PROBLEM TO WORK ON :: Every entry below, from first to last, should be copied exactly.

[Dataset records]
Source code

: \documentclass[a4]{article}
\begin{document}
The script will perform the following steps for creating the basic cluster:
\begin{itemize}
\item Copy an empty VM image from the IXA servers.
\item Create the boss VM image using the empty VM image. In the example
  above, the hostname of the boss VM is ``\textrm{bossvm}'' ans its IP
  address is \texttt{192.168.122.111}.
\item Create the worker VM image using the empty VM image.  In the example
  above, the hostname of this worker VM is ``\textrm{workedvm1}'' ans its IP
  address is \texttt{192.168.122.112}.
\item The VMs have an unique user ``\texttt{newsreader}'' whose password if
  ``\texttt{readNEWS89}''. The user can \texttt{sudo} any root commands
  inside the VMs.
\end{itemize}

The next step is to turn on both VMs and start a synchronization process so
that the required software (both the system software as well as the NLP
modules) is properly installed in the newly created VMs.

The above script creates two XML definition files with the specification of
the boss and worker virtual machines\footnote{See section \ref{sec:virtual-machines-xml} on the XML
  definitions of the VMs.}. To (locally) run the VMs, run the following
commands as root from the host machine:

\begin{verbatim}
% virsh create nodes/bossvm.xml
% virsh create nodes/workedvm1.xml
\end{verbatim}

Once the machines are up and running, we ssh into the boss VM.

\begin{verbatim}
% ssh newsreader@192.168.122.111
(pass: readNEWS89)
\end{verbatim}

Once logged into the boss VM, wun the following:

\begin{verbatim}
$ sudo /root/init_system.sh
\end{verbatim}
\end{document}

TASK RESULT ::
Source code

: \documentclass[a4]{article}
\begin{document}
The script will perform the following steps for creating the basic cluster:
\begin{itemize}
\item Copy an empty VM image from the IXA servers.
\item Create the boss VM image using the empty VM image. In the example
  above, the hostname of the boss VM is ``\textrm{bossvm}'' ans its IP
  address is \texttt{192.168.122.111}.
\item Create the worker VM image using the empty VM image.  In the example
  above, the hostname of this worker VM is ``\textrm{workedvm1}'' ans its IP
  address is \texttt{192.168.122.112}.
\item The VMs have an unique user ``\texttt{newsreader}'' whose password if
  ``\texttt{readNEWS89}''. The user can \texttt{sudo} any root commands
  inside the VMs.
\end{itemize}

The next step is to turn on both VMs and start a synchronization process so
that the required software (both the system software as well as the NLP
modules) is properly installed in the newly created VMs.

The above script creates two XML definition files with the specification of
the boss and worker virtual machines\footnote{See section \ref{sec:virtual-machines-xml} on the XML
  definitions of the VMs.}. To (locally) run the VMs, run the following
commands as root from the host machine:

\begin{verbatim}
% virsh create nodes/bossvm.xml
% virsh create nodes/workedvm1.xml
\end{verbatim}

Once the machines are up and running, we ssh into the boss VM.

\begin{verbatim}
% ssh newsreader@192.168.122.111
(pass: readNEWS89)
\end{verbatim}

Once logged into the boss VM, wun the following:

\begin{verbatim}
$ sudo /root/init_system.sh
\end{verbatim}
\end{document}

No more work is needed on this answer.